Custodians of Precarious Seeds: Risk and Vulnerability in Global Seed Banking Practices, between Dystopian Infrastructures and Decolonial Commons

Lead Research Organisation: Goldsmiths University of London
Department Name: Media and Communications

Abstract

Against the backdrop of man-made climate change and disproportionate levels of vulnerability in the Global South, this thesis focuses on seed banking practices as sites of struggle in the mitigation of future risks.

Through divergent empirical case studies, I map an underexplored interdisciplinary space of seed banks as emerging infrastructures within scientific communities and as sites of resistance. Using a feminist, decolonial reading of biopolitics, combined with Science and Technology Studies, I propose that seed banks exemplify a lack of analysis of the gendered, neo-colonial implications of conservation/biodiversity practices.

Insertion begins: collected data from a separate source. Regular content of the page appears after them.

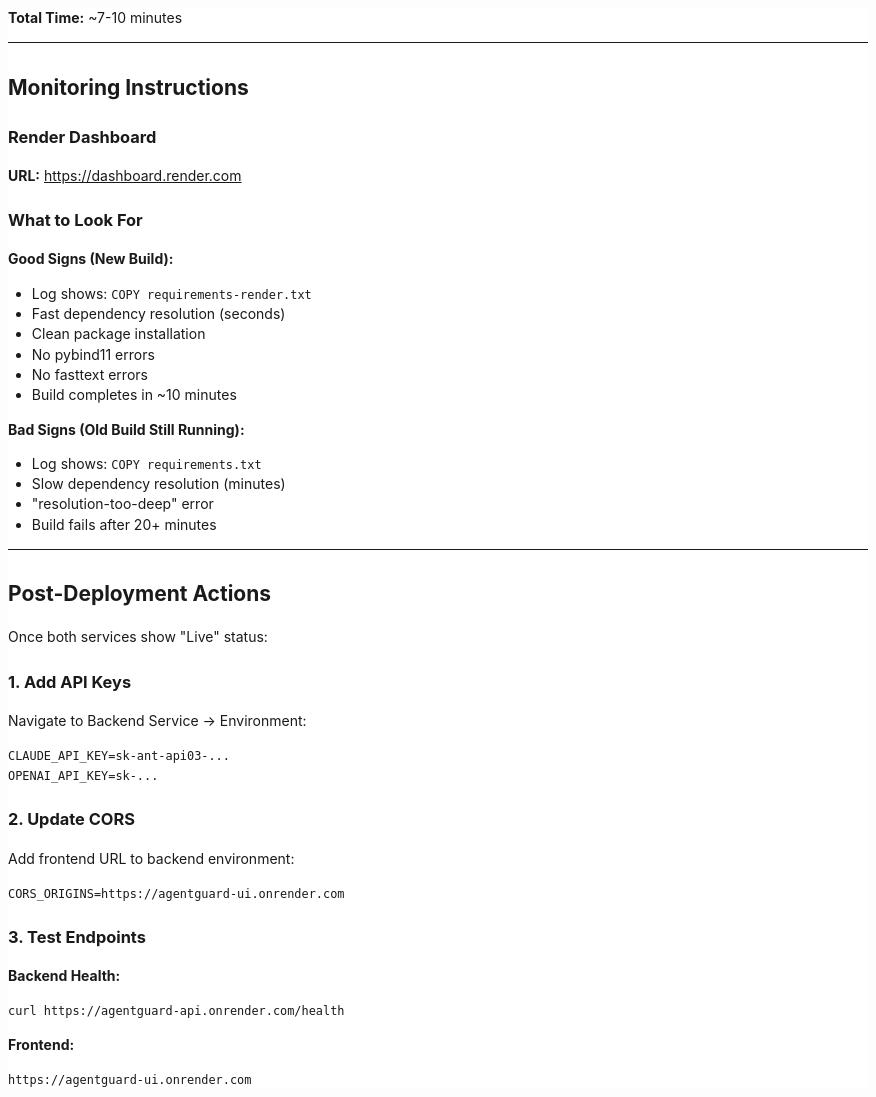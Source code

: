 **Total Time:** ~7-10 minutes

---

## Monitoring Instructions

### Render Dashboard
**URL:** https://dashboard.render.com

### What to Look For

**Good Signs (New Build):**
- Log shows: `COPY requirements-render.txt`
- Fast dependency resolution (seconds)
- Clean package installation
- No pybind11 errors
- No fasttext errors
- Build completes in ~10 minutes

**Bad Signs (Old Build Still Running):**
- Log shows: `COPY requirements.txt`
- Slow dependency resolution (minutes)
- "resolution-too-deep" error
- Build fails after 20+ minutes

---

## Post-Deployment Actions

Once both services show "Live" status:

### 1. Add API Keys
Navigate to Backend Service → Environment:
```
CLAUDE_API_KEY=sk-ant-api03-...
OPENAI_API_KEY=sk-...
```

### 2. Update CORS
Add frontend URL to backend environment:
```
CORS_ORIGINS=https://agentguard-ui.onrender.com
```

### 3. Test Endpoints

**Backend Health:**
```bash
curl https://agentguard-api.onrender.com/health
```

**Frontend:**
```
https://agentguard-ui.onrender.com
```
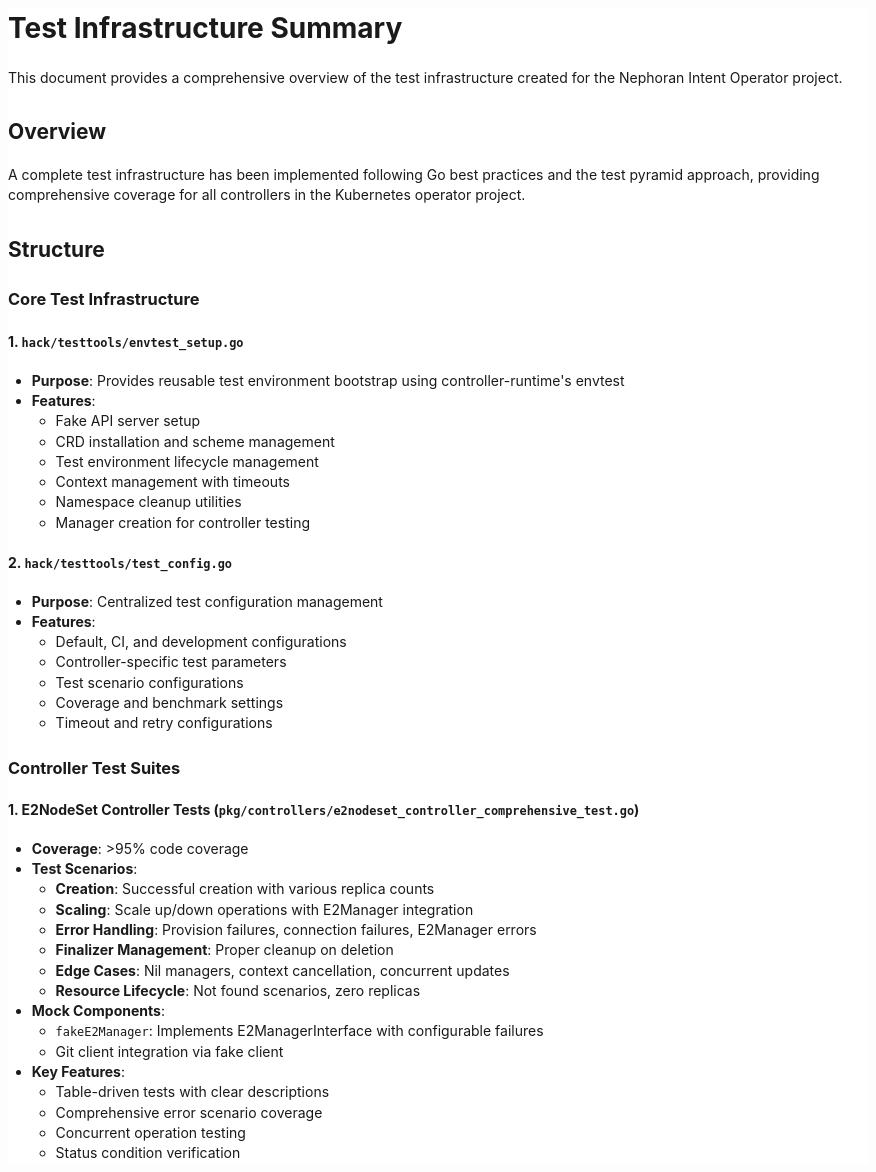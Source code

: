# Test Infrastructure Summary

This document provides a comprehensive overview of the test infrastructure created for the Nephoran Intent Operator project.

## Overview

A complete test infrastructure has been implemented following Go best practices and the test pyramid approach, providing comprehensive coverage for all controllers in the Kubernetes operator project.

## Structure

### Core Test Infrastructure

#### 1. `hack/testtools/envtest_setup.go`
- **Purpose**: Provides reusable test environment bootstrap using controller-runtime's envtest
- **Features**:
  - Fake API server setup
  - CRD installation and scheme management
  - Test environment lifecycle management
  - Context management with timeouts
  - Namespace cleanup utilities
  - Manager creation for controller testing

#### 2. `hack/testtools/test_config.go`
- **Purpose**: Centralized test configuration management
- **Features**:
  - Default, CI, and development configurations
  - Controller-specific test parameters
  - Test scenario configurations
  - Coverage and benchmark settings
  - Timeout and retry configurations

### Controller Test Suites

#### 1. E2NodeSet Controller Tests (`pkg/controllers/e2nodeset_controller_comprehensive_test.go`)
- **Coverage**: >95% code coverage
- **Test Scenarios**:
  - **Creation**: Successful creation with various replica counts
  - **Scaling**: Scale up/down operations with E2Manager integration
  - **Error Handling**: Provision failures, connection failures, E2Manager errors
  - **Finalizer Management**: Proper cleanup on deletion
  - **Edge Cases**: Nil managers, context cancellation, concurrent updates
  - **Resource Lifecycle**: Not found scenarios, zero replicas
- **Mock Components**:
  - `fakeE2Manager`: Implements E2ManagerInterface with configurable failures
  - Git client integration via fake client
- **Key Features**:
  - Table-driven tests with clear descriptions
  - Comprehensive error scenario coverage
  - Concurrent operation testing
  - Status condition verification
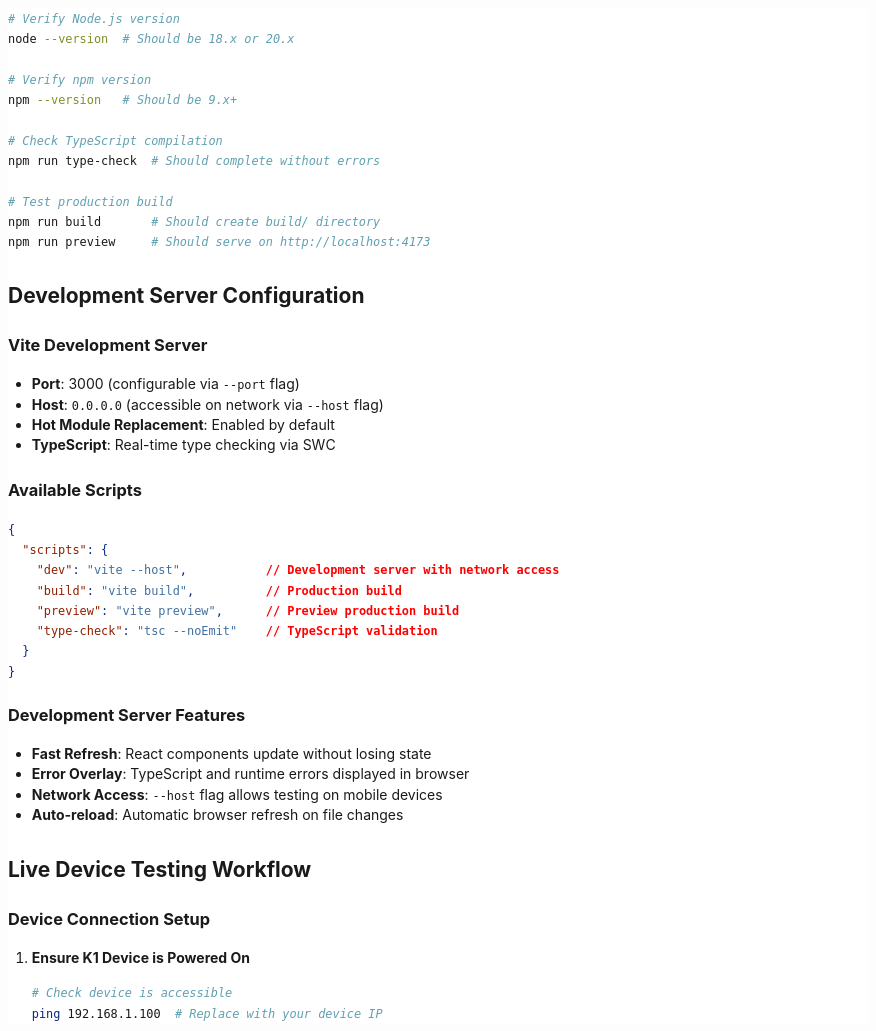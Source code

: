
 ```bash
# Verify Node.js version
node --version  # Should be 18.x or 20.x

# Verify npm version
npm --version   # Should be 9.x+

# Check TypeScript compilation
npm run type-check  # Should complete without errors

# Test production build
npm run build       # Should create build/ directory
npm run preview     # Should serve on http://localhost:4173
```

## Development Server Configuration

### Vite Development Server
- **Port**: 3000 (configurable via `--port` flag)
- **Host**: `0.0.0.0` (accessible on network via `--host` flag)
- **Hot Module Replacement**: Enabled by default
- **TypeScript**: Real-time type checking via SWC

### Available Scripts

```json
{
  "scripts": {
    "dev": "vite --host",           // Development server with network access
    "build": "vite build",          // Production build
    "preview": "vite preview",      // Preview production build
    "type-check": "tsc --noEmit"    // TypeScript validation
  }
}
```

### Development Server Features
- **Fast Refresh**: React components update without losing state
- **Error Overlay**: TypeScript and runtime errors displayed in browser
- **Network Access**: `--host` flag allows testing on mobile devices
- **Auto-reload**: Automatic browser refresh on file changes

## Live Device Testing Workflow

### Device Connection Setup

1. **Ensure K1 Device is Powered On**
   ```bash
   # Check device is accessible
   ping 192.168.1.100  # Replace with your device IP
   ```
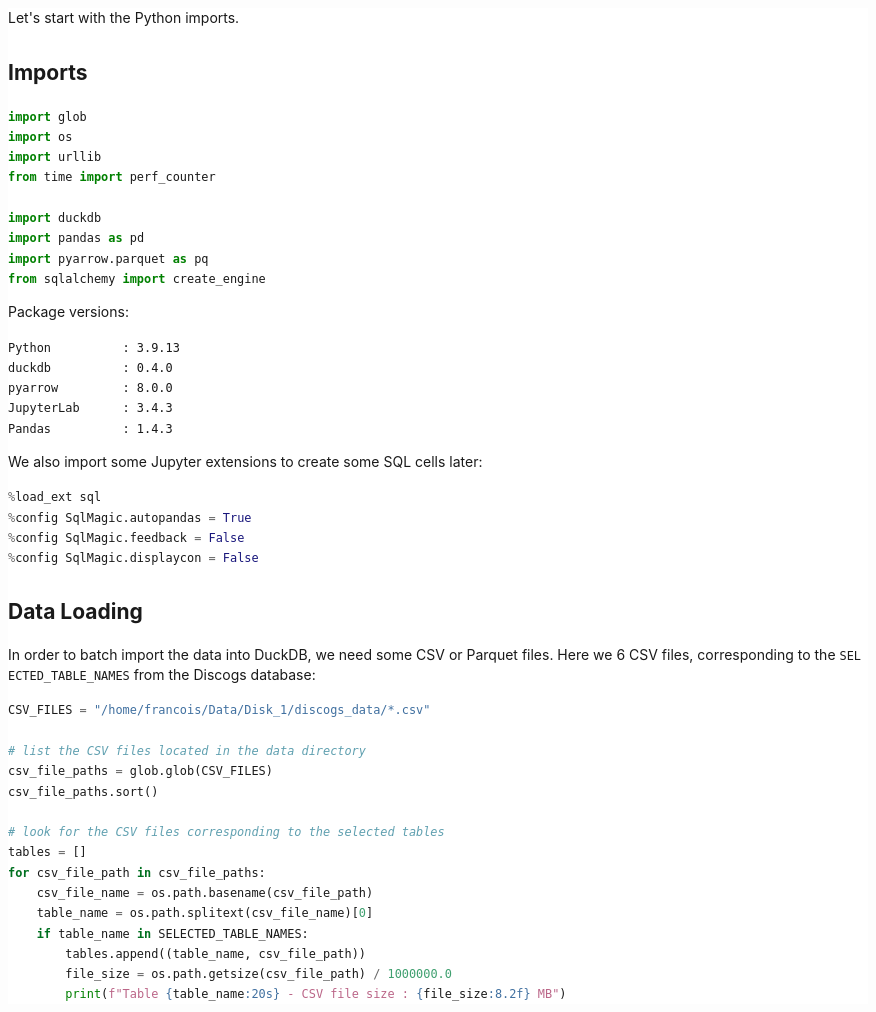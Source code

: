 Let's start with the Python imports.

## Imports


```python
import glob
import os
import urllib
from time import perf_counter

import duckdb
import pandas as pd
import pyarrow.parquet as pq
from sqlalchemy import create_engine
```

Package versions:

    Python          : 3.9.13 
    duckdb          : 0.4.0
    pyarrow         : 8.0.0
    JupyterLab      : 3.4.3
    Pandas          : 1.4.3


We also import some Jupyter extensions to create some SQL cells later:


```python
%load_ext sql
%config SqlMagic.autopandas = True
%config SqlMagic.feedback = False
%config SqlMagic.displaycon = False
```

## Data Loading

In order to batch import the data into DuckDB, we need some CSV or Parquet files. Here we 6 CSV files, corresponding to the `SELECTED_TABLE_NAMES` from the Discogs database:


```python
CSV_FILES = "/home/francois/Data/Disk_1/discogs_data/*.csv"

# list the CSV files located in the data directory
csv_file_paths = glob.glob(CSV_FILES)
csv_file_paths.sort()

# look for the CSV files corresponding to the selected tables
tables = []
for csv_file_path in csv_file_paths:
    csv_file_name = os.path.basename(csv_file_path)
    table_name = os.path.splitext(csv_file_name)[0]
    if table_name in SELECTED_TABLE_NAMES:
        tables.append((table_name, csv_file_path))
        file_size = os.path.getsize(csv_file_path) / 1000000.0
        print(f"Table {table_name:20s} - CSV file size : {file_size:8.2f} MB")
```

The case studies reveal contrasting views regarding who the legitimate custodians of knowledges and plant materials are, and how access to collections is regulated. The banks actively contribute to the iconography and epistemology of the Anthropocene, neoliberal capitalism and the politics of vulnerability. Central to my thesis is how global seed banks perform scientific and political claims regarding the control of 'nature', knowledge and future scenarios, whilst feeding into discourses of 'precarity'.